As a fellow CalArtian practicing in the world of arts and ecology, I applaud your reporting on Alex Wand’s Camino de las Monarcas project. When Alex first told me about his plan to migrate with the monarchs to their winter terminus in Michoacán by bike, I was in disbelief. The following spring, we reconnected: he arrived back to LA with 50lbs less milkweed seed, and about 50 minutes of cinematic heroism.

Inspired by his personal form of filmmaking, I invited Wand to participate in the first of a series of two-person shows, which I curate at Plant Material, a new storefront for ecological design, gardening, and art. Interested in radical definitions of ‘personhood’ and with respect to indigenous ways of relating to the nonhuman, I partnered Wand’s work with the work of the narrowleaf milkweed. The milkweed acts as a caterpillar nursery, providing food and shelter. The plant, once a common feature in our landscape, has been greatly reduced by development and industrialized agriculture. The monarch population has declined in unison, dropping 90% since the 1990s.

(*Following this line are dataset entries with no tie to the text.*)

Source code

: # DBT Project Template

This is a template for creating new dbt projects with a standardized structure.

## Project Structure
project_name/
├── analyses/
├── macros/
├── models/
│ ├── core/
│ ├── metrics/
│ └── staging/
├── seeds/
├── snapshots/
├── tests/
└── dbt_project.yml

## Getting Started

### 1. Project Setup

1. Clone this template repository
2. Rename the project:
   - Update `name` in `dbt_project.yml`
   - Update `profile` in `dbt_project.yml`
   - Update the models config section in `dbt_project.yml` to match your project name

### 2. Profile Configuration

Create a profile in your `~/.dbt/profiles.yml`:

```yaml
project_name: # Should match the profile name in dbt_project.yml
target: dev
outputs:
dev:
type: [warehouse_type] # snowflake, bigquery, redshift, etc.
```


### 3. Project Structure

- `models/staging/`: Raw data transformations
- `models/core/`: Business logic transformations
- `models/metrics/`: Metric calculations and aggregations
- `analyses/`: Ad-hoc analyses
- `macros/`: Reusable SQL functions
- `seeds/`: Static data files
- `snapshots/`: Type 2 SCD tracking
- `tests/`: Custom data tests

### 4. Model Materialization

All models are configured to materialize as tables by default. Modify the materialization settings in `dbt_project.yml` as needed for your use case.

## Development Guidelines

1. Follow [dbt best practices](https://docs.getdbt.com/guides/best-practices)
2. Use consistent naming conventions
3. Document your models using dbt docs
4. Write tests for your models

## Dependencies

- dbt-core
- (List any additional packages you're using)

It is widely accepted that we are culpable for a climax of extinctions and a cascade of other environmental crises. Though all sharing responsibility as individuals, I place greater culpability on the forces of capitalist extraction economy and its founding colonial relationships with land and living beings as inert ‘natural resources.’ New relationships of empathy, reciprocity, and respect must ground a new economy. Artists are among the leaders who will model these changes, difficult as they may be. Perhaps we can all lead in ways as courageous as Wand’s project.